HM Sampoerna (HMSP) Gelontorkan Rp 500 Miliar untuk Patriot Bond
Pengamat Pasar Modal dari Universitas Indonesia, Budi Frensidy, menganalisis bahwa investasi para konglomerat dalam Patriot Bond sejatinya bukan bertujuan utama untuk meraih imbal hasil tinggi. Sebaliknya, partisipasi ini dianggap sebagai bentuk kontribusi dan dukungan bagi pemerintah Indonesia dalam pendanaan pembangunan. Selisih bunga sekitar 3%-4% dari bunga pasar dinilai sudah masuk dalam perhitungan para emiten. Dengan dana dingin yang melimpah di kas perusahaan, imbal hasil Patriot Bond yang rendah bukanlah masalah besar bagi para konglomerasi ini. “Efek positifnya adalah para konglomerat ini akan diakui sebagai mitra pemerintah yang siap membantu pemerintah jika diperlukan. Sudah sewajarnya juga pemerintah melindungi bisnis mereka,” ujar Budi kepada Kontan, Minggu (26/10/2025).

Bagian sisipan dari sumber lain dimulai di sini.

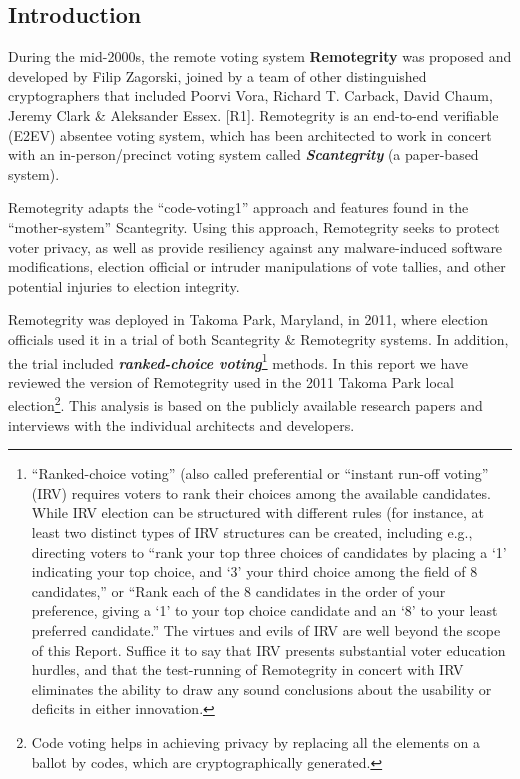 \subsection{Introduction}

During the mid-2000s, the remote voting system \textbf{Remotegrity }was proposed and developed by Filip Zagorski, joined by a team of other distinguished cryptographers that included Poorvi Vora, Richard T. Carback, David Chaum, Jeremy Clark \& Aleksander Essex. [R1]. Remotegrity is an end-to-end verifiable (E2EV) absentee voting system, which has been architected to work in concert with an in-person/precinct voting system called \textbf{\textit{Scantegrity }}(a paper-based system).

Remotegrity adapts the ``code-voting1'' approach and features found in the ``mother-system'' Scantegrity. Using this approach, Remotegrity seeks to protect voter privacy, as well as provide resiliency against any malware-induced software modifications, election official or intruder manipulations of vote tallies, and other potential injuries to election integrity.

Remotegrity was deployed in Takoma Park, Maryland, in 2011, where election officials used it in a trial of both Scantegrity \& Remotegrity systems. In addition, the trial included \textbf{\textit{ranked-choice voting}}\footnote{``Ranked-choice voting'' (also called preferential or ``instant run-off voting'' (IRV) requires voters to rank their choices among the available candidates. While IRV election can be structured with different rules (for instance, at least two distinct types of IRV structures can be created, including e.g., directing voters to ``rank your top three choices of candidates by placing a `1' indicating your top choice, and `3' your third choice among the field of 8 candidates,'' or ``Rank each of the 8 candidates in the order of your preference, giving a `1' to your top choice candidate and an `8' to your least preferred candidate.'' The virtues and evils of IRV are well beyond the scope of this Report. Suffice it to say that IRV presents substantial voter education hurdles, and that the test-running of Remotegrity in concert with IRV eliminates the ability to draw any sound conclusions about the usability or deficits in either innovation.} methods. In this report we have reviewed the version of Remotegrity used in the 2011 Takoma Park local election\footnote{Code voting helps in achieving privacy by replacing all the elements on a ballot by codes, which are cryptographically generated.}. This analysis is based on the publicly available research papers and interviews with the individual architects and developers.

Senada, Head of Research & Chief Economist Mirae Asset Sekuritas, Rully Arya Wisnubroto, menyoroti bahwa nilai Rp 500 miliar tersebut tergolong kecil dibandingkan total ekuitas HMSP yang mencapai Rp 23,98 triliun per kuartal II 2025, sehingga “Secara finansial tidak material,” katanya kepada Kontan, Jumat (24/10/2025). Di sisi lain, Kepala Riset Praus Capital, Marolop Alfred Nainggolan, berpendapat bahwa dampak pembelian Patriot Bond telah diperhitungkan matang oleh setiap emiten, khususnya terkait likuiditas dan arus kas. Contohnya pada HMSP yang memiliki ekuitas tinggi, fasilitas perbankan besar, serta dukungan pendanaan dari afiliasinya, Philip Morris. Industri rokok juga baru-baru ini diuntungkan oleh sentimen positif berupa kepastian tidak naiknya tarif cukai di tahun depan.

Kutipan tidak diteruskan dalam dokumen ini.